Modern architecture as cult suggests the stodgy backwardness reflected even by its most outlandishly wacko projects. Reactionary avant-garde defines that attitude to a tee. Neither its practitioners nor its establishment (the AIA, etc.) seem to have any idea how ridiculous the public considers their work, and yet their refusal to brook any discussion of the impact of their work suggests that they do have some idea, and do not want to address it. Why should they? The leaders of the profession are rolling in money, and laughing all the way to the bank. So why should they indeed? The good of humanity? Nah.

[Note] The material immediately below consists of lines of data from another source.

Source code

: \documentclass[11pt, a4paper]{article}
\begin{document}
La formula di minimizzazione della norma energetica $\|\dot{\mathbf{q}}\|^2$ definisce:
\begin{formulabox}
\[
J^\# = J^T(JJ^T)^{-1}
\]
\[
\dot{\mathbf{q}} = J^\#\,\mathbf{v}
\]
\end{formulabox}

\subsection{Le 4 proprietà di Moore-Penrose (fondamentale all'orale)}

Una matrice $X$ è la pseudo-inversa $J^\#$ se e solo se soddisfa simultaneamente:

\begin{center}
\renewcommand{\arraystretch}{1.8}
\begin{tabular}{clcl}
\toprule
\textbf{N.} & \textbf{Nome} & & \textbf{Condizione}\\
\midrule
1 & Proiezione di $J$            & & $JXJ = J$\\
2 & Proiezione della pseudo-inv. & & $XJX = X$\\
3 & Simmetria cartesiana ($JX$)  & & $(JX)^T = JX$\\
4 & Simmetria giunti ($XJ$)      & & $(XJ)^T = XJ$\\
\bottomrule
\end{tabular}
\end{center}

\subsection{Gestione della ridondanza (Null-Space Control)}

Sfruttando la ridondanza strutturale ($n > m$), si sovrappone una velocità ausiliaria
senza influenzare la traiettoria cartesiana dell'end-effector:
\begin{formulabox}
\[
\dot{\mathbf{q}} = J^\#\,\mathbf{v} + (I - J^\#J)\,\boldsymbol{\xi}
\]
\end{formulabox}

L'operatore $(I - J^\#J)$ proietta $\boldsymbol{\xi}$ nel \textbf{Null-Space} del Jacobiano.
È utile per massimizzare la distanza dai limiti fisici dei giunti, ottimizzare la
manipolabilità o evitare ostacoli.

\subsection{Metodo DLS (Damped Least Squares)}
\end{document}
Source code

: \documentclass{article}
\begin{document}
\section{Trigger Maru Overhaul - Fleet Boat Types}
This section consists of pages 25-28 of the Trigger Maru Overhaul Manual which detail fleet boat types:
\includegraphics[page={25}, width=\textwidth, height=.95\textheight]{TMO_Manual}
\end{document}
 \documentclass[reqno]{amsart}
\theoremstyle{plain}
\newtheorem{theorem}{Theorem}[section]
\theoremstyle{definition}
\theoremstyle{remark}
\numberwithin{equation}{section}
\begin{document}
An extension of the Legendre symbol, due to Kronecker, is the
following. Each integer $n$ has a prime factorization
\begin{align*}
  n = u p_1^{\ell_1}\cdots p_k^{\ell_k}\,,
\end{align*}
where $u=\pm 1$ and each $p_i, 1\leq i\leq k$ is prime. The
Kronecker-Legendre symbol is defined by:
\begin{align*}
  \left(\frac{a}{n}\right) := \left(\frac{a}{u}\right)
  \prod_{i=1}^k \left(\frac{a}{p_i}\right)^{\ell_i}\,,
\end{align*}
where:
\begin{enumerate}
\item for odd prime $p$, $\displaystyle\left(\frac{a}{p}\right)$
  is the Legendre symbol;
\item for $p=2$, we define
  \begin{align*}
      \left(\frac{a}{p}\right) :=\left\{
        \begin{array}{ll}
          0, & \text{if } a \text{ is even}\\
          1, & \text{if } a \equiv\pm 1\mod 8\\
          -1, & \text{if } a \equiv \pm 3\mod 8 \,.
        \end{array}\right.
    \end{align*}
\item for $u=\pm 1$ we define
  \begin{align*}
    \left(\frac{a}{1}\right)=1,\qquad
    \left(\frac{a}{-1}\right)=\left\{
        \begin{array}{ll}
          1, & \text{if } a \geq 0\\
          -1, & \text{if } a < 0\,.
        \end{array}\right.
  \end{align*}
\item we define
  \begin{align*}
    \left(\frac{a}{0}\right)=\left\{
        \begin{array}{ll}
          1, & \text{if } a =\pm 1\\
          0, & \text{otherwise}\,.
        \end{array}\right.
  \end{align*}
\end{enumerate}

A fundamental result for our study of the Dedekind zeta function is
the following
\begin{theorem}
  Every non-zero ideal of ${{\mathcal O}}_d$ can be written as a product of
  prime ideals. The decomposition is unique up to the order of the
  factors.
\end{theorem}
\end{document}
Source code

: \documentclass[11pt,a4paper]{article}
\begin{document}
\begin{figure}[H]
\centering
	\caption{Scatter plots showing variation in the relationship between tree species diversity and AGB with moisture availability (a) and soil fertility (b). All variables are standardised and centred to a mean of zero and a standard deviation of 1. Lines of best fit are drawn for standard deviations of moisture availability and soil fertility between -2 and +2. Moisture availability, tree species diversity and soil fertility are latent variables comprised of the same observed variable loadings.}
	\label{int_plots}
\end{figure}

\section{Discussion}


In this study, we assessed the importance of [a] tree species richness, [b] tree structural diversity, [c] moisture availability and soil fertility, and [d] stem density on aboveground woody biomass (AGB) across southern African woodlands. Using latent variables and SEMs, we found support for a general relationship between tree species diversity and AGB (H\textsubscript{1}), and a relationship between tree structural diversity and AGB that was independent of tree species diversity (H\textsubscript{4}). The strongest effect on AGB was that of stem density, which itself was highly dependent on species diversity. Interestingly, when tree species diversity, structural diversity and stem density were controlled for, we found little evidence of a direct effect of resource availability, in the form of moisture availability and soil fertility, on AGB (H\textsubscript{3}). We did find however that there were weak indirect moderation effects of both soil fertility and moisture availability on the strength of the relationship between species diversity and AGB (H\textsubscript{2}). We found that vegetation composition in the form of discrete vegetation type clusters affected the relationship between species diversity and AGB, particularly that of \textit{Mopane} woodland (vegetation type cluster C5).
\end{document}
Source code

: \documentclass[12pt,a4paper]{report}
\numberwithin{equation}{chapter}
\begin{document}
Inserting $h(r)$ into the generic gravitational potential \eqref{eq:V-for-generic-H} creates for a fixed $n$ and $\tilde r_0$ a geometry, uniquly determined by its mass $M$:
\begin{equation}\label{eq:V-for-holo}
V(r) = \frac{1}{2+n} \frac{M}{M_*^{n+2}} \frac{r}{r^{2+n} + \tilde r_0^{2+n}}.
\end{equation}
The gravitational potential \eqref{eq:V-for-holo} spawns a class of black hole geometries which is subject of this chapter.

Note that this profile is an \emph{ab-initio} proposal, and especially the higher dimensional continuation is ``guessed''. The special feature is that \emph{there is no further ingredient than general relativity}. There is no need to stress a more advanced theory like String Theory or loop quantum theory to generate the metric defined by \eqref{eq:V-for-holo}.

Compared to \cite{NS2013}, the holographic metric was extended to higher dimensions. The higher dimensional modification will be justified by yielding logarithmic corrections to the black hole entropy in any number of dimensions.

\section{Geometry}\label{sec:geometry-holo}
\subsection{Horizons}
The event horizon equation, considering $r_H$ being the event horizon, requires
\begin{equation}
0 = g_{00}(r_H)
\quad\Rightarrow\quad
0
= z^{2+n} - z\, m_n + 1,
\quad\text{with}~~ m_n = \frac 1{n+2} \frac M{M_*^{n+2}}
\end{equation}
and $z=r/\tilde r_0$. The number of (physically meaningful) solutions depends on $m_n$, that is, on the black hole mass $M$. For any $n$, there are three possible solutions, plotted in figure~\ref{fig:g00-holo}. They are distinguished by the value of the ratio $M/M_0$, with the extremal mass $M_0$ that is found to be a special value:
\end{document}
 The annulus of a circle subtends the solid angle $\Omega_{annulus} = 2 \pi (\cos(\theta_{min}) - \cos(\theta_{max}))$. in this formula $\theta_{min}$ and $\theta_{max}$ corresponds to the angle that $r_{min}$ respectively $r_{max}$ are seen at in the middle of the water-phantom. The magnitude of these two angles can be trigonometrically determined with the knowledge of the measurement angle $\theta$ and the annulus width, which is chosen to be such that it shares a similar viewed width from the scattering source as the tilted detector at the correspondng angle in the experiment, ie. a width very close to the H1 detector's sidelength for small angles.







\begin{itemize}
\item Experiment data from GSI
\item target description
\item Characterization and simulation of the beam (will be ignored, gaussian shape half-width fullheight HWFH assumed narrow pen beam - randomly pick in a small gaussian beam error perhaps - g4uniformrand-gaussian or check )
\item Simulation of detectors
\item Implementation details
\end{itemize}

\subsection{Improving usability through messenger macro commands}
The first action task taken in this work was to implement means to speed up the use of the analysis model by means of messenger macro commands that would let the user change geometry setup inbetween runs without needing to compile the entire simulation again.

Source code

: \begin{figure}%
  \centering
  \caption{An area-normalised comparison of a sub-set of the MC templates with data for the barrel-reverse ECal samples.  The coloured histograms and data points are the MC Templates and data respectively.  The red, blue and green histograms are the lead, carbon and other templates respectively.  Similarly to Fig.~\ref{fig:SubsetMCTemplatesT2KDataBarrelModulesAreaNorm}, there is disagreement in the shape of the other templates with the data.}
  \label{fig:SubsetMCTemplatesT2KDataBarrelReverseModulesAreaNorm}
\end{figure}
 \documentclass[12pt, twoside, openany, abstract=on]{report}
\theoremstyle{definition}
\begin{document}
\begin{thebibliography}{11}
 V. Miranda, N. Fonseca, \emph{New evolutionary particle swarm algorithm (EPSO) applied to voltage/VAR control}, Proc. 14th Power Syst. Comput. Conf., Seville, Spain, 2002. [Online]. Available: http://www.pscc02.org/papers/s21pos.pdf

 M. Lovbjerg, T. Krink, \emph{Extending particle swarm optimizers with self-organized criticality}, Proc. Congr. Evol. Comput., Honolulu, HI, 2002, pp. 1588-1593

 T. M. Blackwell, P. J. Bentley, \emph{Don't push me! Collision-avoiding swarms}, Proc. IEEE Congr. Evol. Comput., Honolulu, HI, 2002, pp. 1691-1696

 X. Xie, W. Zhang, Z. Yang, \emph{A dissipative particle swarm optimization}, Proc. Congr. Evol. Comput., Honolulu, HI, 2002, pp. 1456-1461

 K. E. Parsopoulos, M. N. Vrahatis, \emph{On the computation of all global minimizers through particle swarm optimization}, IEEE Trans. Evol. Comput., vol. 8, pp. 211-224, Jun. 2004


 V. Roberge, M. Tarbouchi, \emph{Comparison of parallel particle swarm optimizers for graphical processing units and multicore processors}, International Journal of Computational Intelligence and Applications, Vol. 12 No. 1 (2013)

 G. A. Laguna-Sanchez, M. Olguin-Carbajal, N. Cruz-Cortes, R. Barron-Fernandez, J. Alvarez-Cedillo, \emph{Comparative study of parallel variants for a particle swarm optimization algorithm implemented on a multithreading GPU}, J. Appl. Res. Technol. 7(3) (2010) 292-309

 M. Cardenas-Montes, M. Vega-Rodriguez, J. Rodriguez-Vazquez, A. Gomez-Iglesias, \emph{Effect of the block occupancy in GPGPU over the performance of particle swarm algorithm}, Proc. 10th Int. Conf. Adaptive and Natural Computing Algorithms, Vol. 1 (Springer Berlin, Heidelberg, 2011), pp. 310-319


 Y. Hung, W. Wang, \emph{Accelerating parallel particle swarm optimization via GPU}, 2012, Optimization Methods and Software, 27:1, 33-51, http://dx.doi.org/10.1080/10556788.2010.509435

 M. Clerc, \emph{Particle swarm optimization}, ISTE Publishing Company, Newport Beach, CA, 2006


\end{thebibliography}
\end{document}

Rather than review a review of the book, I will merely attest that Steuteville’s lengthy treatment seems almost to be a table of contents for my own thoughts about the style wars to which this blog is devoted. Naturally, Steuteville’s review of Siegel’s book highlights CNU’s role in those wars, whereas another reviewer might highlight the “contemporary classicists” of the Institute of Classical Architecture & Art. No matter. Both wage the war against modernism from similar perspectives, whether they like to admit it or not. And you’d be surprised at the vigorous debate within each organization over whether to confront modernism directly.
That I still need to read the book itself is an even greater inducement for me not to write about it here. So I merely invite the reader to read the review and, if it sits well, to buy the book. The links for each are above.
I have illustrated this post as Steuteville has illustrated his review – with Richmond Riverside, near London, a mixed-use development designed by Quinlan Terry that epitomizes the humanism of the architecture that both author and reviewer, and I, support. I visited Richmond Riverside in 1998. Modernist critics complain that the modern technology and conveniences inside somehow render its exterior design inauthentic. Siegel will, I’m sure, take a sledge hammer to that kind of modernist thinking.